Across all the records, filter for lines with the word "values" and copy them.
★ ★ ★ ★
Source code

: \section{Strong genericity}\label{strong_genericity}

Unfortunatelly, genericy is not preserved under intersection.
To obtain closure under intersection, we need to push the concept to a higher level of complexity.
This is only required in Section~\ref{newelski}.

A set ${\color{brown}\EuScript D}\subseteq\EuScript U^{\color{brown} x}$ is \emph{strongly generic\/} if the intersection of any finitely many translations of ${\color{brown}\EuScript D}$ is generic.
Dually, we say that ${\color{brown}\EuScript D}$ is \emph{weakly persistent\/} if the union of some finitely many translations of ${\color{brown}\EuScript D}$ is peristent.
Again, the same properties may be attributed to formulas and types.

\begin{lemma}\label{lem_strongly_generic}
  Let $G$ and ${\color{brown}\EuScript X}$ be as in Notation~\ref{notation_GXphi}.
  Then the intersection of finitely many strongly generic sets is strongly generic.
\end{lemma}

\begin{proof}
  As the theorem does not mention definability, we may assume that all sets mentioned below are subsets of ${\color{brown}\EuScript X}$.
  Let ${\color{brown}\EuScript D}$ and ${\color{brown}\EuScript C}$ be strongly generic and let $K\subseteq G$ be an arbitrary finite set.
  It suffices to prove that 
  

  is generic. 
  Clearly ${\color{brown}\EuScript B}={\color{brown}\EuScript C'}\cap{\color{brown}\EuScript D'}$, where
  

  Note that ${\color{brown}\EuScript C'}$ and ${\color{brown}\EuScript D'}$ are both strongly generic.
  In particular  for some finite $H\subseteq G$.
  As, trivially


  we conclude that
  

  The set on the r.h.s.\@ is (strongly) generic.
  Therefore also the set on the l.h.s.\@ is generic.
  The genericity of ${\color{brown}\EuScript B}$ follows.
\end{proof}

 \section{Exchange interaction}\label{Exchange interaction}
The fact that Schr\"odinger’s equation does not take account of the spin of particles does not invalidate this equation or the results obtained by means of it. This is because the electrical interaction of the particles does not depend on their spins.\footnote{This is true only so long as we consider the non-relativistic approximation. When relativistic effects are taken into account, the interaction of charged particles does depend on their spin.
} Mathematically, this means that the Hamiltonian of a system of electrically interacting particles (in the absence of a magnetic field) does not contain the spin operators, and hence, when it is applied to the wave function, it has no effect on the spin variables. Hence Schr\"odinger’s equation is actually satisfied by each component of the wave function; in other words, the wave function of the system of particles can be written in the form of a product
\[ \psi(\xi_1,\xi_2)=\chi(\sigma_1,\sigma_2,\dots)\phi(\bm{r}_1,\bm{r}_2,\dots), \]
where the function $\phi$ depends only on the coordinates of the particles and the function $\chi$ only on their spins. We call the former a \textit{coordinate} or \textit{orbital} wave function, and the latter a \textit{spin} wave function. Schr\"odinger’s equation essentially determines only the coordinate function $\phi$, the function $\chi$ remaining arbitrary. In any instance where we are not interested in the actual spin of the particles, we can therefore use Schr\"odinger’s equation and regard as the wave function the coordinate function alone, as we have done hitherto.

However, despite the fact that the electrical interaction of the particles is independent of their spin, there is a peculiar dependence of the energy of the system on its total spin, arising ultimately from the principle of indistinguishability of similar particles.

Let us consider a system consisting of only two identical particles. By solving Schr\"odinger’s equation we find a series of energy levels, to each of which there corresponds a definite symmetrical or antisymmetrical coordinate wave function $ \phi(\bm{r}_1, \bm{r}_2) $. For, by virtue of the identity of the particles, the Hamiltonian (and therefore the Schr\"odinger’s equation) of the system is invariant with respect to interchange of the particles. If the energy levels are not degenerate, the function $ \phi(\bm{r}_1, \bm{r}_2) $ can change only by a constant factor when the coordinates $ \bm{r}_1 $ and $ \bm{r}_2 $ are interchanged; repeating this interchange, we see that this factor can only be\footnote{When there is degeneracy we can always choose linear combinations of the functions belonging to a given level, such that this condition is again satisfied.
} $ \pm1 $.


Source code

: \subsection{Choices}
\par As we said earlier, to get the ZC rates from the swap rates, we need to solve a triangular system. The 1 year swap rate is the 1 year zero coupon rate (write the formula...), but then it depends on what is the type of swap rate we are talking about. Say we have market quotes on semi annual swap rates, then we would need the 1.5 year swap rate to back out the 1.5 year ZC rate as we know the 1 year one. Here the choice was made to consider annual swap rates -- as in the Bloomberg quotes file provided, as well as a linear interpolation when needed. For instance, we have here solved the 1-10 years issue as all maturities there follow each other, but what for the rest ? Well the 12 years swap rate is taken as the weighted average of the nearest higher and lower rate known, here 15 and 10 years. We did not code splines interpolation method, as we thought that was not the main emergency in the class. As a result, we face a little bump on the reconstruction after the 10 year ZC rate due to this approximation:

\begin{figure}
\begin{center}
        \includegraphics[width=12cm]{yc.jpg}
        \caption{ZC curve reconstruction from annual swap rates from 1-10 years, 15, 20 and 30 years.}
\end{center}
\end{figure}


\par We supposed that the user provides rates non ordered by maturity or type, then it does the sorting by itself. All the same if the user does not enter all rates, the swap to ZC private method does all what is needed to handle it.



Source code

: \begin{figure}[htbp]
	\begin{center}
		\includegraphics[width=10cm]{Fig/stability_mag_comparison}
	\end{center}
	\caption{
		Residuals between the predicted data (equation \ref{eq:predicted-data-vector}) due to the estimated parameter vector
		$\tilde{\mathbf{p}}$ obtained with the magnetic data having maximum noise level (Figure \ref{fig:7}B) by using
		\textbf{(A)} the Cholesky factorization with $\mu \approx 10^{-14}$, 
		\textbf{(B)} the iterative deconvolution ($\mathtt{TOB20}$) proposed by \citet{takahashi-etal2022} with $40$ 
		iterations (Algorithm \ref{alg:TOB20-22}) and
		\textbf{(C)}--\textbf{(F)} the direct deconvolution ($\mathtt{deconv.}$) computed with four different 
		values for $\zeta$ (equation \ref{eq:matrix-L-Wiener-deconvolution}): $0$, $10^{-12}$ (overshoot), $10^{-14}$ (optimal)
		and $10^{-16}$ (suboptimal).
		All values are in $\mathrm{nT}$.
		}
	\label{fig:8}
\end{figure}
★ ★ ★ ★
## Output of the exercise:
		values for $\zeta$ (equation \ref{eq:matrix-L-Wiener-deconvolution}): $0$, $10^{-12}$ (overshoot), $10^{-14}$ (optimal)
		All values are in $\mathrm{nT}$.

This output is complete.